Originally called Total Wormage, the game evolved from being a curious artillery-based project starring Lemmings (yes, those Lemmings) into the Worms formula that we all know and love today, with designer Andy Davidson the brains behind the operation, at least until Team17 joined the party.
Catching Worms
For me, Worms started on PC a year or so later, where I would use the procedural world-building tools to try and make the ultimate battlegrounds. I would then tinker with my little cadre of pink commandos before taking them into battle across destructible environments filled with danger.
However, while I spent a lot of time with the PC version of the game, it was actually on the PSOne that I discovered the wicked joy of demolishing my best friend in lethal combat. We would sit around his PlayStation after school, passing the controller and taking turns to prod, shoot, and explode each other’s worms into oblivion. Good times.
By the time we get to the late ’90s, we had played Worms and Worms 2, although the formula across the games has remained largely consistent over the years. Of course, there have been some deviations from the slime trail, and this started in earnest in ’98, when we got Worms Pinball!
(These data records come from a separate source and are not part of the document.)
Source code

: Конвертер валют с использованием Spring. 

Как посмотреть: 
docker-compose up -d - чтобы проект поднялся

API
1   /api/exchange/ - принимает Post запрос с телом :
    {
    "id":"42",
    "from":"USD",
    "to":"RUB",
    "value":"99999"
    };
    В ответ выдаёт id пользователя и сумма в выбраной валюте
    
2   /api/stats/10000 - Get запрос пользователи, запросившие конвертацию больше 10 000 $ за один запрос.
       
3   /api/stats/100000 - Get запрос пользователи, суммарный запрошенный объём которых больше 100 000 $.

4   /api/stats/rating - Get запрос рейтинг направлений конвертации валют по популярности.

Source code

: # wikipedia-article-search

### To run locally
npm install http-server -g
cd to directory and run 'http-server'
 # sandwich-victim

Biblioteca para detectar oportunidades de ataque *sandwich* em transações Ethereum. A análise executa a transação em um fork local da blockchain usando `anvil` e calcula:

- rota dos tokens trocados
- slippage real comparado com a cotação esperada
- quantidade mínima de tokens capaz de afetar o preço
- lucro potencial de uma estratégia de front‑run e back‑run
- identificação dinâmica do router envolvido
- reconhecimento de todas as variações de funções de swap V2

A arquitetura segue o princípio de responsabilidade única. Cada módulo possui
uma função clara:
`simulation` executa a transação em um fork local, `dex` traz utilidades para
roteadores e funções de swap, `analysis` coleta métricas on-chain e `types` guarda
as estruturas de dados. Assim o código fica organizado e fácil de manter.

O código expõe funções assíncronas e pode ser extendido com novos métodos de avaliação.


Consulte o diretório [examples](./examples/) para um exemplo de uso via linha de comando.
Most recently, we got Worms Armageddon: Anniversary Edition. While the original landed in 1999, the updated version dropped just last year, along with alternative versions of the third mainline entry in the series. I remember it because of the graphical update, but it was also the last game in the series that I would play for some time.
World Exclusive Worms
Back in 2016, when I was still working at Gamereactor I was sent on a fun assignment to Wakefield for the world exclusive reveal of Team17’s next entry in the series: Worms WMD.
It was there that I, along with a writer from PCGamesN (another site I’ve got a connection with), got the first look at the next evolution of a formula that I had returned to again after so many years away.
WMD introduced a few new tricks, with giant turrets and helicopters, and even explorable buildings, but it was also reassuringly Wormsy, and I immediately felt right at home as my more modern-looking invertebrate friends hopped about the place in search of trouble.

Worms is a game that knows what it is, knows what it needs to do, and then does exactly that, in the process making sure that the action is as silly as it possibly can be.
Final Thoughts
I can’t claim to be a Worms expert, but I do know the difference between a concrete donkey and a banana bomb, and when to use a gentle prod vs when to bust out the ol’ super sheep.
Worms is a series that has been with me on and off throughout my life, ever since I was a teen in the ’90s. It might not feel very fresh in 2025, but credit where it’s due; Team17 has managed to keep this most unlikely franchise burning for thirty years, and that is a remarkable achievement.

PS. All the screenshots are taken from games in the order that they were released, except for this final one, which is from Worms Reloaded (2010). The first images is from Worms (1995), then there’s a snap from Worms Armaggedon (1999), and that is followed by Worms WMD (2016).